## [Goal of the exercise]
Every line that includes the word "file" needs to be copied from the listing.

## [Input for this task]
......

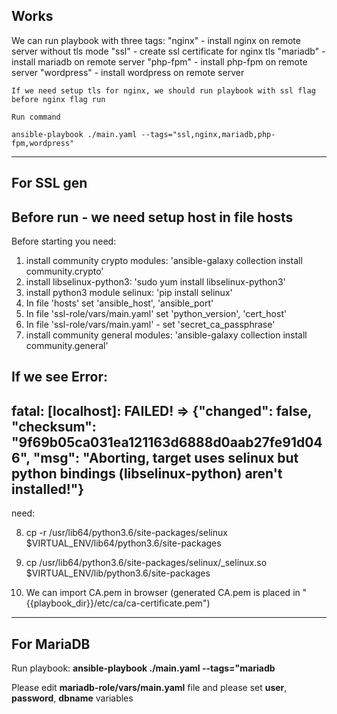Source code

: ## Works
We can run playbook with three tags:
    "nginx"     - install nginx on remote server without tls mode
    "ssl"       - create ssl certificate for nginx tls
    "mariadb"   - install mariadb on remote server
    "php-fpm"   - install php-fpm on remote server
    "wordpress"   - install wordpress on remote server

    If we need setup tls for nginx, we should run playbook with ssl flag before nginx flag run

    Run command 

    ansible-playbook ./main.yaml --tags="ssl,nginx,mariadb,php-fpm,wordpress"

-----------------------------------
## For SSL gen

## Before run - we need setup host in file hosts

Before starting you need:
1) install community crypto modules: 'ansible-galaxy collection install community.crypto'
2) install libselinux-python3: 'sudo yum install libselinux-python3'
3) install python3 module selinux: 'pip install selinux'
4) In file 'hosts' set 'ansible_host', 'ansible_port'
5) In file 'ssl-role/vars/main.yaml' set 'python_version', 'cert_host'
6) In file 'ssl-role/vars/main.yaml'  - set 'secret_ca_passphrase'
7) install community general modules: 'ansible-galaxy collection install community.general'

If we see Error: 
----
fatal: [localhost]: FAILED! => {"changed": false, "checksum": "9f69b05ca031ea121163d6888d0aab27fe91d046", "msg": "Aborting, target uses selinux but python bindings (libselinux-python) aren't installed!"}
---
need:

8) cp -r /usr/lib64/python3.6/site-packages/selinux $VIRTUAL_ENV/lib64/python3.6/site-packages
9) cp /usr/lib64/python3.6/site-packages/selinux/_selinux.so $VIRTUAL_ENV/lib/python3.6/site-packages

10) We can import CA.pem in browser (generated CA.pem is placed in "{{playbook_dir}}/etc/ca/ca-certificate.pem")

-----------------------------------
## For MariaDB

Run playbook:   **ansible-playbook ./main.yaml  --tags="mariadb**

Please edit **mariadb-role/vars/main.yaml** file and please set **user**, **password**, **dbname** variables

......

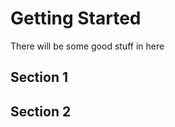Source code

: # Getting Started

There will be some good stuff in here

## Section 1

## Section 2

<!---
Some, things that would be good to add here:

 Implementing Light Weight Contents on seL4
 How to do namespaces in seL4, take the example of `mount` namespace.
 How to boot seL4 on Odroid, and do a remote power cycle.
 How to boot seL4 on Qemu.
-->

......

## [Finished exercise]
## Before run - we need setup host in file hosts
4) In file 'hosts' set 'ansible_host', 'ansible_port'
5) In file 'ssl-role/vars/main.yaml' set 'python_version', 'cert_host'
6) In file 'ssl-role/vars/main.yaml'  - set 'secret_ca_passphrase'
Please edit **mariadb-role/vars/main.yaml** file and please set **user**, **password**, **dbname** variables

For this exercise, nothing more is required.